┌──

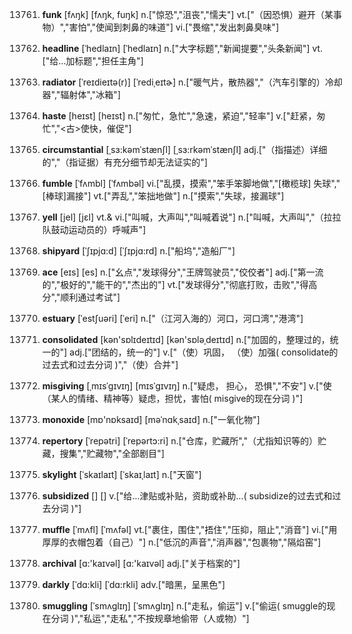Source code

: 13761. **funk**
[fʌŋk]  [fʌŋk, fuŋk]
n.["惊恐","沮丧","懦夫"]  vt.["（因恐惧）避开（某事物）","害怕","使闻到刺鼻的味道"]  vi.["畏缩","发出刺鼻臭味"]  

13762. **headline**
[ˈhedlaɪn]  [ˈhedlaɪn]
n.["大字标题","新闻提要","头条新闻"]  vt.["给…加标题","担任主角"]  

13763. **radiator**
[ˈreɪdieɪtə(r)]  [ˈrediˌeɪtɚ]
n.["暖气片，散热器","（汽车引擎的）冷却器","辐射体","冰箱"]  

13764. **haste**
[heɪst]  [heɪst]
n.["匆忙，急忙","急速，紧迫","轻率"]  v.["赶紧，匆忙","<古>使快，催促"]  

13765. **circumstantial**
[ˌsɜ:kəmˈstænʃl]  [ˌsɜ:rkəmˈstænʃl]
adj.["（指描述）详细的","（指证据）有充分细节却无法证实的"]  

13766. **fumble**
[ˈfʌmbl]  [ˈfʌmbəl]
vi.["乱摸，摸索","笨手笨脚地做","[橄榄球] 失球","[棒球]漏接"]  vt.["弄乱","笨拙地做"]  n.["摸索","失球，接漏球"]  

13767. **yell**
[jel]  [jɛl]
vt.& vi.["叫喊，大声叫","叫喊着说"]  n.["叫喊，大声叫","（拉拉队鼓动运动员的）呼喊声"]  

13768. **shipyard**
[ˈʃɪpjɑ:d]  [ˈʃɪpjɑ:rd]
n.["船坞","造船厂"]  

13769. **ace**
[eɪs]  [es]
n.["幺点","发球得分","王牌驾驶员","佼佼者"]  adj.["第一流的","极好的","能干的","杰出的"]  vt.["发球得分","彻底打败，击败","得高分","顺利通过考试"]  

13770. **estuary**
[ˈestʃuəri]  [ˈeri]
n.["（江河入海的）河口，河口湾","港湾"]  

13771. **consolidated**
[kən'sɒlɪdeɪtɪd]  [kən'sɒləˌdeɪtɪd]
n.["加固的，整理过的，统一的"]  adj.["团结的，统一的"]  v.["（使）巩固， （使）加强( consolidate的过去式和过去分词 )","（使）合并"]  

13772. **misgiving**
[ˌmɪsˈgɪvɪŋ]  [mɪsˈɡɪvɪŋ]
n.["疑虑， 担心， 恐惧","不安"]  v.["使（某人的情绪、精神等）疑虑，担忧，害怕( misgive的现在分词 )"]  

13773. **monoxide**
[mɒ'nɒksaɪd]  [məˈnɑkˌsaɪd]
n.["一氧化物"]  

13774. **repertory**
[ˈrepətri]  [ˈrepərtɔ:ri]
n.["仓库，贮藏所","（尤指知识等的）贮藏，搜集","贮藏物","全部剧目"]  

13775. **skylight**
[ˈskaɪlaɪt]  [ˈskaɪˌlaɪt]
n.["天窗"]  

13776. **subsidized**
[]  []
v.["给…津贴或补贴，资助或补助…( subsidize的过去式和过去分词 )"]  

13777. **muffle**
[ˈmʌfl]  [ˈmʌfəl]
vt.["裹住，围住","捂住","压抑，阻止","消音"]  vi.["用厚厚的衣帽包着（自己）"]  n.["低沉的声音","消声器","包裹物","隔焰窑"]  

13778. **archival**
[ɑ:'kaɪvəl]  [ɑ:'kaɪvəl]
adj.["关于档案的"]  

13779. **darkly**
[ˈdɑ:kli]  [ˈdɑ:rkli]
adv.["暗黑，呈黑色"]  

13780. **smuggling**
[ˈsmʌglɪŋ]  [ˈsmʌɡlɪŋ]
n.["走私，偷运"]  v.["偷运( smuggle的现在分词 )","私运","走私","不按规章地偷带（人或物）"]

└──

## Exercise aim
Reproduce verbatim the opening line of the material and every line after it, up to and including the line with "13772. **misgiving**", but no pictures.

## Answer to this problem
Source code

: 13761. **funk**
[fʌŋk]  [fʌŋk, fuŋk]
n.["惊恐","沮丧","懦夫"]  vt.["（因恐惧）避开（某事物）","害怕","使闻到刺鼻的味道"]  vi.["畏缩","发出刺鼻臭味"]  

13762. **headline**
[ˈhedlaɪn]  [ˈhedlaɪn]
n.["大字标题","新闻提要","头条新闻"]  vt.["给…加标题","担任主角"]  

13763. **radiator**
[ˈreɪdieɪtə(r)]  [ˈrediˌeɪtɚ]
n.["暖气片，散热器","（汽车引擎的）冷却器","辐射体","冰箱"]  

13764. **haste**
[heɪst]  [heɪst]
n.["匆忙，急忙","急速，紧迫","轻率"]  v.["赶紧，匆忙","<古>使快，催促"]  

13765. **circumstantial**
[ˌsɜ:kəmˈstænʃl]  [ˌsɜ:rkəmˈstænʃl]
adj.["（指描述）详细的","（指证据）有充分细节却无法证实的"]  

13766. **fumble**
[ˈfʌmbl]  [ˈfʌmbəl]
vi.["乱摸，摸索","笨手笨脚地做","[橄榄球] 失球","[棒球]漏接"]  vt.["弄乱","笨拙地做"]  n.["摸索","失球，接漏球"]  

13767. **yell**
[jel]  [jɛl]
vt.& vi.["叫喊，大声叫","叫喊着说"]  n.["叫喊，大声叫","（拉拉队鼓动运动员的）呼喊声"]  

13768. **shipyard**
[ˈʃɪpjɑ:d]  [ˈʃɪpjɑ:rd]
n.["船坞","造船厂"]  

13769. **ace**
[eɪs]  [es]
n.["幺点","发球得分","王牌驾驶员","佼佼者"]  adj.["第一流的","极好的","能干的","杰出的"]  vt.["发球得分","彻底打败，击败","得高分","顺利通过考试"]  

13770. **estuary**
[ˈestʃuəri]  [ˈeri]
n.["（江河入海的）河口，河口湾","港湾"]  

13771. **consolidated**
[kən'sɒlɪdeɪtɪd]  [kən'sɒləˌdeɪtɪd]
n.["加固的，整理过的，统一的"]  adj.["团结的，统一的"]  v.["（使）巩固， （使）加强( consolidate的过去式和过去分词 )","（使）合并"]  

13772. **misgiving**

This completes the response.